■ **Exercise material**
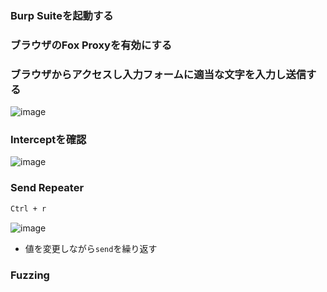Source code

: ### Burp Suiteを起動する
### ブラウザのFox Proxyを有効にする
### ブラウザからアクセスし入力フォームに適当な文字を入力し送信する
![image](https://github.com/user-attachments/assets/3daa7f7c-903e-4489-87f2-e54ee9c6019f)

### Interceptを確認
![image](https://github.com/user-attachments/assets/e5d86546-17ed-4097-8e2a-adb1476a17f6)
### Send Repeater
```bash
Ctrl + r
```
![image](https://github.com/user-attachments/assets/20734462-5111-4fa7-8ac2-d717e19e4763)
- 値を変更しながら`send`を繰り返す

### Fuzzing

■ **Goal of the exercise**
An exact copy of all the records is required, with the pictures omitted.

■ **Response for this exercise**
Source code

: ### Burp Suiteを起動する
### ブラウザのFox Proxyを有効にする
### ブラウザからアクセスし入力フォームに適当な文字を入力し送信する
![image](https://github.com/user-attachments/assets/3daa7f7c-903e-4489-87f2-e54ee9c6019f)

### Interceptを確認
![image](https://github.com/user-attachments/assets/e5d86546-17ed-4097-8e2a-adb1476a17f6)
### Send Repeater
```bash
Ctrl + r
```
![image](https://github.com/user-attachments/assets/20734462-5111-4fa7-8ac2-d717e19e4763)
- 値を変更しながら`send`を繰り返す

### Fuzzing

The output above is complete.